**TASK ITEM:** Show all the lines in the data below that include the word "текущего".

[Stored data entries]
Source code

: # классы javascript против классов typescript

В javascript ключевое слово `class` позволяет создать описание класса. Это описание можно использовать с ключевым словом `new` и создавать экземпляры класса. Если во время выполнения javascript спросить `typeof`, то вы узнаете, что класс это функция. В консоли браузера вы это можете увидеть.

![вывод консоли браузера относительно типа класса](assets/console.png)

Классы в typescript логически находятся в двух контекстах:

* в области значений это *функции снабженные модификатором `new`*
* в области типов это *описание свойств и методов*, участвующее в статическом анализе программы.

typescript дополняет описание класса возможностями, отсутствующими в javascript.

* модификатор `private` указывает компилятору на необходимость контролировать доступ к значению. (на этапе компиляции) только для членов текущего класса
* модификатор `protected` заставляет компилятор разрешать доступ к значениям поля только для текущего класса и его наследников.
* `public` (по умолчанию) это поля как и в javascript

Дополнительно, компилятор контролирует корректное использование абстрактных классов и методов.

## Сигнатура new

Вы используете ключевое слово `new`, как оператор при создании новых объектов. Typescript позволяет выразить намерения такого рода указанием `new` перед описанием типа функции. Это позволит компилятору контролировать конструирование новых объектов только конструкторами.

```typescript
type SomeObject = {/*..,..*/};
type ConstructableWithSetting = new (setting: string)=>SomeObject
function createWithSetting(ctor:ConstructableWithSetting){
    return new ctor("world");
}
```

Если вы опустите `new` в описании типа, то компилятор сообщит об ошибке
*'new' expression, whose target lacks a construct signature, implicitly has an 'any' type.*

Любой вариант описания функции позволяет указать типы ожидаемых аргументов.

**SOLVED EXERCISE:**
* модификатор `private` указывает компилятору на необходимость контролировать доступ к значению. (на этапе компиляции) только для членов текущего класса
* модификатор `protected` заставляет компилятор разрешать доступ к значениям поля только для текущего класса и его наследников.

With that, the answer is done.